▸ TO DO
Only one portion of the data is to be written out: from the line bearing "My code repo" through the line bearing "The HackerRank". Write it exactly as it appears.
────────────────────────────────────────
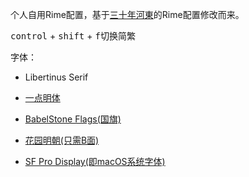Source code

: 个人自用Rime配置，基于[三十年河東](https://github.com/ssnhd/rime)的Rime配置修改而来。

<kbd>control</kbd> + <kbd>shift</kbd> + <kbd>f</kbd>切换简繁

字体：
- Libertinus Serif
- [一点明体](https://github.com/ichitenfont/I.Ming)
- [BabelStone Flags(国旗)](https://www.babelstone.co.uk/Fonts/Flags.html)
- [花园明朝(只需B面)](http://fonts.jp/hanazono/)

- [SF Pro Display(即macOS系统字体)](https://developer.apple.com/fonts/)
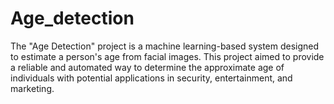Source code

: # Age_detection
The "Age Detection" project is a machine learning-based system designed to estimate a person's age from facial images. This project aimed to provide a reliable and automated way to determine the approximate age of individuals with potential applications in security, entertainment, and marketing.
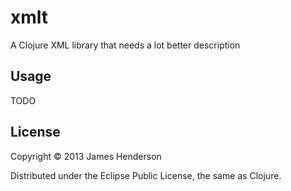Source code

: # xmlt

A Clojure XML library that needs a lot better description

## Usage

TODO

## License

Copyright © 2013 James Henderson

Distributed under the Eclipse Public License, the same as Clojure.
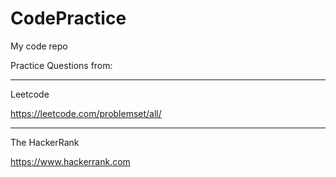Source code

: # CodePractice
My code repo

Practice Questions from:
__________________________________________________________________________________________

Leetcode

https://leetcode.com/problemset/all/
_____________________________________________________________________________________________

The HackerRank

https://www.hackerrank.com


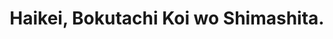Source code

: --- 
title: "Haikei, Bokutachi Koi wo Shimashita."
publishdate: "2019-9-29T16:48:46+02:00"
src: "https://365manga.net/manga/haikei-bokutachi-koi-wo-shimashita"
image: "https://data.365manga.net/images/thumbnails/1638-haikei-bokutachi-koi-wo-shimashita.jpg"
description: ""
---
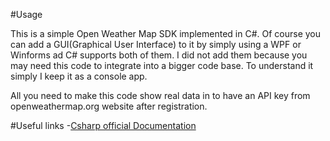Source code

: #Usage

This is a simple Open Weather Map SDK implemented in C#. Of course you can 
add a GUI(Graphical User Interface) to it by simply using a WPF or Winforms ad C# supports both 
of them. I did not add them because you may need this code to integrate into a bigger code 
base. To understand it simply I keep it as a console app.

All you need to make this code show real data in to have an API key 
from openweathermap.org website after registration.

#Useful links
-[Csharp official Documentation](https://learn.microsoft.com/en-us/dotnet/csharp/)
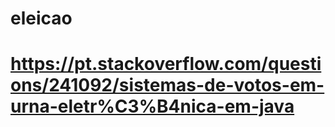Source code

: # eleicao

# https://pt.stackoverflow.com/questions/241092/sistemas-de-votos-em-urna-eletr%C3%B4nica-em-java
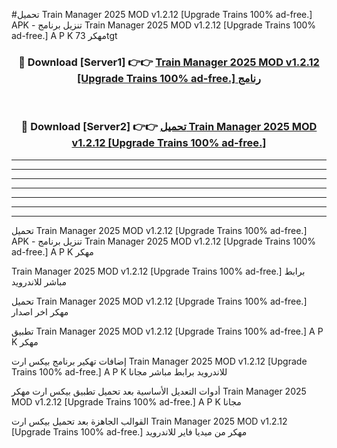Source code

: #تحميل Train Manager 2025 MOD v1.2.12 [Upgrade Trains 100% ad-free.]  APK - تنزيل برنامج Train Manager 2025 MOD v1.2.12 [Upgrade Trains 100% ad-free.]  A P K مهكر 73tgt 



<div align="center">
<h3>🔴 Download [Server1] 👉👉 <a href="https://apkdownload10.web.app/?title=Train Manager 2025 MOD v1.2.12 [Upgrade Trains 100% ad-free.] ">Train Manager 2025 MOD v1.2.12 [Upgrade Trains 100% ad-free.]  رنامج</a></h3><br>

<h3>🔴 Download [Server2] 👉👉 <a href="https://apkdownload10.web.app/?title=Train Manager 2025 MOD v1.2.12 [Upgrade Trains 100% ad-free.] ">تحميل Train Manager 2025 MOD v1.2.12 [Upgrade Trains 100% ad-free.]  </a></h3>
</div>


----------------------------------------------------------

----------------------------------------------------------

----------------------------------------------------------

----------------------------------------------------------

----------------------------------------------------------

----------------------------------------------------------

----------------------------------------------------------

تحميل Train Manager 2025 MOD v1.2.12 [Upgrade Trains 100% ad-free.]  APK - تنزيل برنامج Train Manager 2025 MOD v1.2.12 [Upgrade Trains 100% ad-free.]  A P K مهكر

Train Manager 2025 MOD v1.2.12 [Upgrade Trains 100% ad-free.]  برابط مباشر للاندرويد

تحميل Train Manager 2025 MOD v1.2.12 [Upgrade Trains 100% ad-free.]  مهكر اخر اصدار

تطبيق Train Manager 2025 MOD v1.2.12 [Upgrade Trains 100% ad-free.]  A P K مهكر

إضافات تهكير برنامج بيكس ارت Train Manager 2025 MOD v1.2.12 [Upgrade Trains 100% ad-free.]  A P K للاندرويد برابط مباشر مجانا

أدوات التعديل الأساسية بعد تحميل تطبيق بيكس ارت مهكر Train Manager 2025 MOD v1.2.12 [Upgrade Trains 100% ad-free.]  A P K مجانا

القوالب الجاهزة بعد تحميل بيكس ارت Train Manager 2025 MOD v1.2.12 [Upgrade Trains 100% ad-free.]  مهكر من ميديا فاير للاندرويد


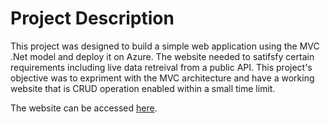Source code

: # Project Description

This project was designed to build a simple web application using the MVC .Net model and deploy it on Azure. The website needed to satifsfy certain requirements including live data retreival from a public API.
This project's objective was to expriment with the MVC architecture and have a working website that is CRUD operation enabled within a small time limit.

The website can be accessed <a href= 'https://assignment4zeljbari.azurewebsites.net/'>here</a>. 
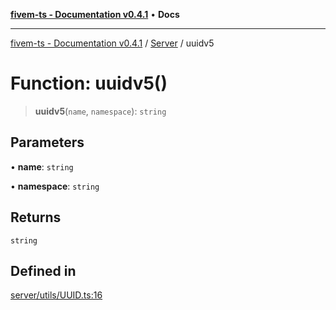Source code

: [**fivem-ts - Documentation v0.4.1**](../../../README.md) • **Docs**

***

[fivem-ts - Documentation v0.4.1](../../../README.md) / [Server](../README.md) / uuidv5

# Function: uuidv5()

> **uuidv5**(`name`, `namespace`): `string`

## Parameters

• **name**: `string`

• **namespace**: `string`

## Returns

`string`

## Defined in

[server/utils/UUID.ts:16](https://github.com/Purpose-Dev/fivem-ts/blob/main/src/server/utils/UUID.ts#L16)
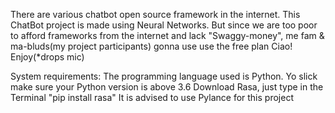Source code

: There are various chatbot open source framework in the internet. This ChatBot project is made using Neural Networks.
But since we are too poor to afford frameworks from the internet and lack "Swaggy-money", me fam & ma-bluds(my project participants) gonna use use the free plan
Ciao! Enjoy(*drops mic)

System requirements:
The programming language used is Python. Yo slick make sure your Python version is above 3.6
Download Rasa, just type in the Terminal "pip install rasa"
It is advised to use Pylance for this project
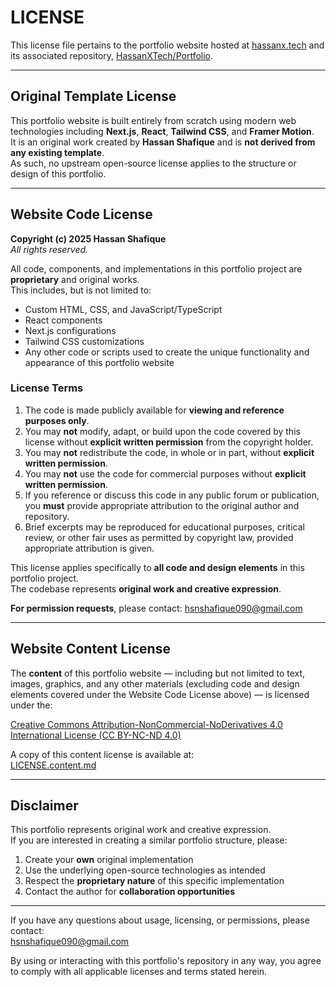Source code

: # LICENSE

This license file pertains to the portfolio website hosted at [hassanx.tech](https://hassanx.tech) and its associated repository, [HassanXTech/Portfolio](https://github.com/HassanXTech/Portfolio).

---

## Original Template License

This portfolio website is built entirely from scratch using modern web technologies including **Next.js**, **React**, **Tailwind CSS**, and **Framer Motion**.  
It is an original work created by **Hassan Shafique** and is **not derived from any existing template**.  
As such, no upstream open-source license applies to the structure or design of this portfolio.

---

## Website Code License

**Copyright (c) 2025 Hassan Shafique**  
_All rights reserved._

All code, components, and implementations in this portfolio project are **proprietary** and original works.  
This includes, but is not limited to:

- Custom HTML, CSS, and JavaScript/TypeScript  
- React components  
- Next.js configurations  
- Tailwind CSS customizations  
- Any other code or scripts used to create the unique functionality and appearance of this portfolio website  

### License Terms

1. The code is made publicly available for **viewing and reference purposes only**.  
2. You may **not** modify, adapt, or build upon the code covered by this license without **explicit written permission** from the copyright holder.  
3. You may **not** redistribute the code, in whole or in part, without **explicit written permission**.  
4. You may **not** use the code for commercial purposes without **explicit written permission**.  
5. If you reference or discuss this code in any public forum or publication, you **must** provide appropriate attribution to the original author and repository.  
6. Brief excerpts may be reproduced for educational purposes, critical review, or other fair uses as permitted by copyright law, provided appropriate attribution is given.  

This license applies specifically to **all code and design elements** in this portfolio project.  
The codebase represents **original work and creative expression**.

**For permission requests**, please contact: [hsnshafique090@gmail.com](mailto:hsnshafique090@gmail.com)

---

## Website Content License

The **content** of this portfolio website — including but not limited to text, images, graphics, and any other materials (excluding code and design elements covered under the Website Code License above) — is licensed under the:

[Creative Commons Attribution-NonCommercial-NoDerivatives 4.0 International License (CC BY-NC-ND 4.0)](http://creativecommons.org/licenses/by-nc-nd/4.0/)

A copy of this content license is available at:  
[LICENSE.content.md](./LICENSE.content.md)

---

## Disclaimer

This portfolio represents original work and creative expression.  
If you are interested in creating a similar portfolio structure, please:

1. Create your **own** original implementation  
2. Use the underlying open-source technologies as intended  
3. Respect the **proprietary nature** of this specific implementation  
4. Contact the author for **collaboration opportunities**  

---

If you have any questions about usage, licensing, or permissions, please contact:  
[hsnshafique090@gmail.com](mailto:hsnshafique090@gmail.com)

By using or interacting with this portfolio's repository in any way, you agree to comply with all applicable licenses and terms stated herein.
────────────────────────────────────────
▸ TASK SOLUTION
My code repo

Practice Questions from:
__________________________________________________________________________________________

Leetcode

https://leetcode.com/problemset/all/
_____________________________________________________________________________________________

The HackerRank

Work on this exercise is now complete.